* Assignment: Filter the records for "ボタンをクリックします" and keep each line that has it.

= = = =

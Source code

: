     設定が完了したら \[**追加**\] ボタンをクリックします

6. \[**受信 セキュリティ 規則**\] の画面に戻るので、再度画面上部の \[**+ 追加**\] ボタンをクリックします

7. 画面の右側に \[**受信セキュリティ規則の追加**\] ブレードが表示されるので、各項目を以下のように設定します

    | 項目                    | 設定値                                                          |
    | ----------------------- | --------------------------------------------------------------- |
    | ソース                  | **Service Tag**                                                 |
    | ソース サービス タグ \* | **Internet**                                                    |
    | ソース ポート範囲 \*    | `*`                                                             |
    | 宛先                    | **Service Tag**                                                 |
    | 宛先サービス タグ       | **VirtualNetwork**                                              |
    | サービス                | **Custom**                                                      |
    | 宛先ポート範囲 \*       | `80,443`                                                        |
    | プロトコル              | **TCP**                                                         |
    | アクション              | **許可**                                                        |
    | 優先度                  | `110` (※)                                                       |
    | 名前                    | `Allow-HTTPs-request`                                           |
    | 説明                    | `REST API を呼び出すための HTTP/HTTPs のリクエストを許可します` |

= = = =

* Solution for this task:
:     設定が完了したら \[**追加**\] ボタンをクリックします
6. \[**受信 セキュリティ 規則**\] の画面に戻るので、再度画面上部の \[**+ 追加**\] ボタンをクリックします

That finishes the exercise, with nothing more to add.